* WHAT YOU WILL DO:
Within the records, say how many lines include the word "public"; the answer should be the number and no more.

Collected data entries
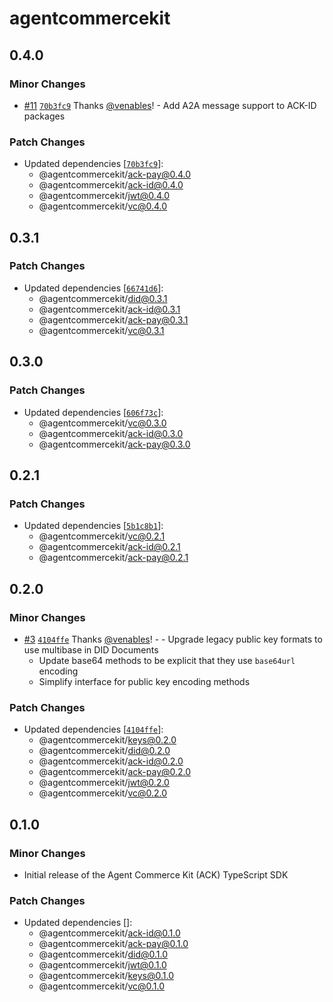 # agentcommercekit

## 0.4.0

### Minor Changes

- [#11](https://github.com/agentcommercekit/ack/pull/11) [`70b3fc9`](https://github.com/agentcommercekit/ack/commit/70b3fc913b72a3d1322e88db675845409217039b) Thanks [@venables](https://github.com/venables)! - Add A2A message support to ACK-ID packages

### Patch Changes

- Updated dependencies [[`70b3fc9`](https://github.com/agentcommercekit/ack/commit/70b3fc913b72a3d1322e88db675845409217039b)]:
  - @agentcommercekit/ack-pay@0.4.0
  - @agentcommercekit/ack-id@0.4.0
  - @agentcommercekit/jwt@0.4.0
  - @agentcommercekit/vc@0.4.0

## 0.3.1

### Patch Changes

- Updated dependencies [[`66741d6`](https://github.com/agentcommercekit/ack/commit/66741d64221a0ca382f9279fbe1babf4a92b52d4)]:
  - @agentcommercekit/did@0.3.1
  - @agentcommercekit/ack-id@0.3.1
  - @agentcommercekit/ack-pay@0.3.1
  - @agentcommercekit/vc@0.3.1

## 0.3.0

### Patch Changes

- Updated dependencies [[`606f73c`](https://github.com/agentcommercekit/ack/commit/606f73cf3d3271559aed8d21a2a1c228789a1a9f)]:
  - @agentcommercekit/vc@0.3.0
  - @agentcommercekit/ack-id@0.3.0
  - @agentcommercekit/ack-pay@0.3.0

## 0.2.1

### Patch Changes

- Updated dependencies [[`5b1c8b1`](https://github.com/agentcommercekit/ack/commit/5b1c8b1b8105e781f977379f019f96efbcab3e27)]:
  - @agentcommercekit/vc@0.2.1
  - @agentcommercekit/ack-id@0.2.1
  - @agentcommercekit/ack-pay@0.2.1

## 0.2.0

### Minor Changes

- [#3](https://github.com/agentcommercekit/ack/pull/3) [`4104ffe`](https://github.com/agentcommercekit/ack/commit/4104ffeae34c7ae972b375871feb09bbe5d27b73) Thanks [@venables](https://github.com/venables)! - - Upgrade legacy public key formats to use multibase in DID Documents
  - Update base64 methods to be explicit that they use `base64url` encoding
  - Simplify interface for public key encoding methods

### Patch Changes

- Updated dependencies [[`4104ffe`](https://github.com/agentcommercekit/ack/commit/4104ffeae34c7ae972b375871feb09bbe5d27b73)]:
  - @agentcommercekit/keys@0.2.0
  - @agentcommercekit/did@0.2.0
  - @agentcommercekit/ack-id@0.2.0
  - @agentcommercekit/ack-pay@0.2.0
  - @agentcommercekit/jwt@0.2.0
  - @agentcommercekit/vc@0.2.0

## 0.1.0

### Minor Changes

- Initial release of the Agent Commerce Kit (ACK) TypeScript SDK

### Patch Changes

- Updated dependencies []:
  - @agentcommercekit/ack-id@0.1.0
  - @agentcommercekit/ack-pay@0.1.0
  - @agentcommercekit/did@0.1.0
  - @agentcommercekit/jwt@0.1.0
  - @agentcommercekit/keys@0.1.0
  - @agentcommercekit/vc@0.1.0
---
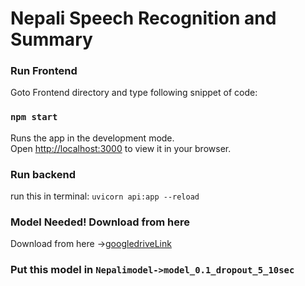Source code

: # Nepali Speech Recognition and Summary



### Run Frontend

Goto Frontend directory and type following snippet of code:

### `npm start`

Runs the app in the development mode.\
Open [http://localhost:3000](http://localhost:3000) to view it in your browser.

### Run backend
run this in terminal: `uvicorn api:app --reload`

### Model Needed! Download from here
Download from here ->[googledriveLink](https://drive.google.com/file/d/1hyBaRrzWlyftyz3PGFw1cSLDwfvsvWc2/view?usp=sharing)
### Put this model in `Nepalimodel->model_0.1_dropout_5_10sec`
...
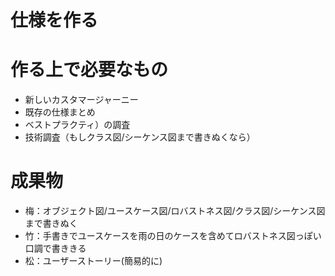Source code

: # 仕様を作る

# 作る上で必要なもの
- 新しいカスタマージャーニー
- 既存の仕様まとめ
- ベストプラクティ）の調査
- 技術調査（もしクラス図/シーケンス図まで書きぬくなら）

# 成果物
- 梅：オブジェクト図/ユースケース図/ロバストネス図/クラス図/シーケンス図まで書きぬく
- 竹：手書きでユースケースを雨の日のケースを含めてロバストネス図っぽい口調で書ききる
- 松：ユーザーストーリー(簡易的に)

* TASK RESULT:
2